[Data to use Boundary: Start]

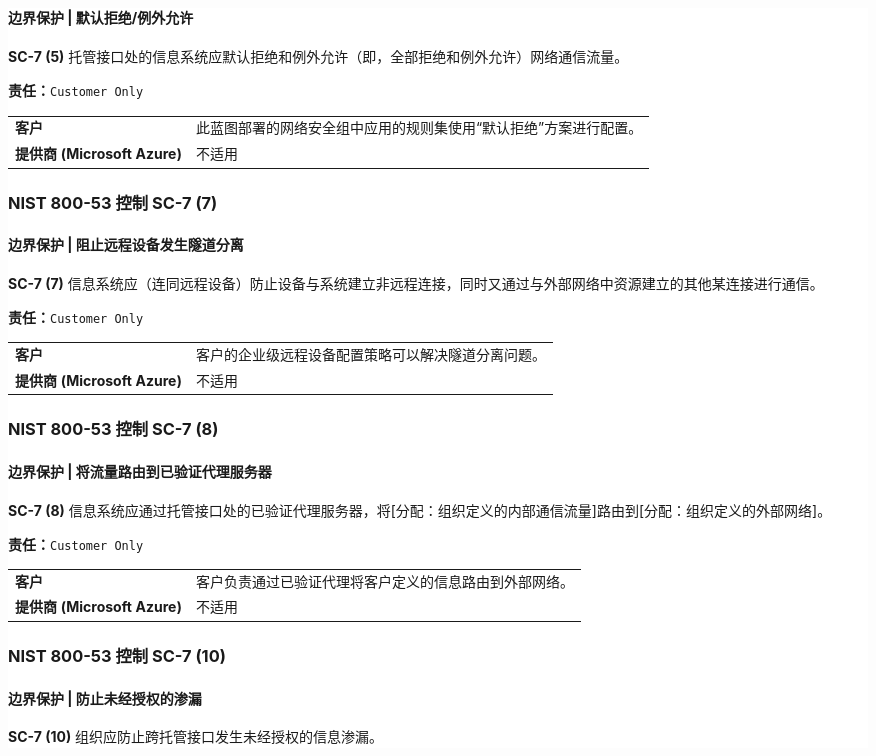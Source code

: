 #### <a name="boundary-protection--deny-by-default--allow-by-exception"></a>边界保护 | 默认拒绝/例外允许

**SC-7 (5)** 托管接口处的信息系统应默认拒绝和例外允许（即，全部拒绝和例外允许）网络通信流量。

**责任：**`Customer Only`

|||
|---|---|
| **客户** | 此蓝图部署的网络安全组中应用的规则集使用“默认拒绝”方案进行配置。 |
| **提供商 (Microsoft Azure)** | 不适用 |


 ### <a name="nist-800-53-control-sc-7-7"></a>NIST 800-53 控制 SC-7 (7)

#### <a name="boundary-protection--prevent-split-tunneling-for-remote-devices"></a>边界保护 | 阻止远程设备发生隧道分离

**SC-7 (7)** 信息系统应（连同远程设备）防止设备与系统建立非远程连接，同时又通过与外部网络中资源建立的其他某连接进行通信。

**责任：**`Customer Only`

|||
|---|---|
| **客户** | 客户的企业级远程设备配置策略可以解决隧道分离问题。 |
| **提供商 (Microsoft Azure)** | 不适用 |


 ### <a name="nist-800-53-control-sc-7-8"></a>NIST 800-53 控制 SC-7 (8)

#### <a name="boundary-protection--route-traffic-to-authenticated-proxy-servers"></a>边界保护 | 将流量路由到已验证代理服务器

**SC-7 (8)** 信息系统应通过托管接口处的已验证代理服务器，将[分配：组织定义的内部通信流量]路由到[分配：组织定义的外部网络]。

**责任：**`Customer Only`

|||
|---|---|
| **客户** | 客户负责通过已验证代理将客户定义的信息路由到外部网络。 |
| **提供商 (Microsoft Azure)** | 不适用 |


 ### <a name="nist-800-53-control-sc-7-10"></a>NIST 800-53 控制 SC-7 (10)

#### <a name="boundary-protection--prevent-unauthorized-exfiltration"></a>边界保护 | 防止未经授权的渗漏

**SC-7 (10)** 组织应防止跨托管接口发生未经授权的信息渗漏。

[Data to use Boundary: End]

Everything in the material above is to be reproduced exactly, pictures aside.

Source code

: #### <a name="boundary-protection--deny-by-default--allow-by-exception"></a>边界保护 | 默认拒绝/例外允许

**SC-7 (5)** 托管接口处的信息系统应默认拒绝和例外允许（即，全部拒绝和例外允许）网络通信流量。

**责任：**`Customer Only`

|||
|---|---|
| **客户** | 此蓝图部署的网络安全组中应用的规则集使用“默认拒绝”方案进行配置。 |
| **提供商 (Microsoft Azure)** | 不适用 |


 ### <a name="nist-800-53-control-sc-7-7"></a>NIST 800-53 控制 SC-7 (7)

#### <a name="boundary-protection--prevent-split-tunneling-for-remote-devices"></a>边界保护 | 阻止远程设备发生隧道分离

**SC-7 (7)** 信息系统应（连同远程设备）防止设备与系统建立非远程连接，同时又通过与外部网络中资源建立的其他某连接进行通信。

**责任：**`Customer Only`

|||
|---|---|
| **客户** | 客户的企业级远程设备配置策略可以解决隧道分离问题。 |
| **提供商 (Microsoft Azure)** | 不适用 |


 ### <a name="nist-800-53-control-sc-7-8"></a>NIST 800-53 控制 SC-7 (8)

#### <a name="boundary-protection--route-traffic-to-authenticated-proxy-servers"></a>边界保护 | 将流量路由到已验证代理服务器

**SC-7 (8)** 信息系统应通过托管接口处的已验证代理服务器，将[分配：组织定义的内部通信流量]路由到[分配：组织定义的外部网络]。

**责任：**`Customer Only`

|||
|---|---|
| **客户** | 客户负责通过已验证代理将客户定义的信息路由到外部网络。 |
| **提供商 (Microsoft Azure)** | 不适用 |


 ### <a name="nist-800-53-control-sc-7-10"></a>NIST 800-53 控制 SC-7 (10)

#### <a name="boundary-protection--prevent-unauthorized-exfiltration"></a>边界保护 | 防止未经授权的渗漏

**SC-7 (10)** 组织应防止跨托管接口发生未经授权的信息渗漏。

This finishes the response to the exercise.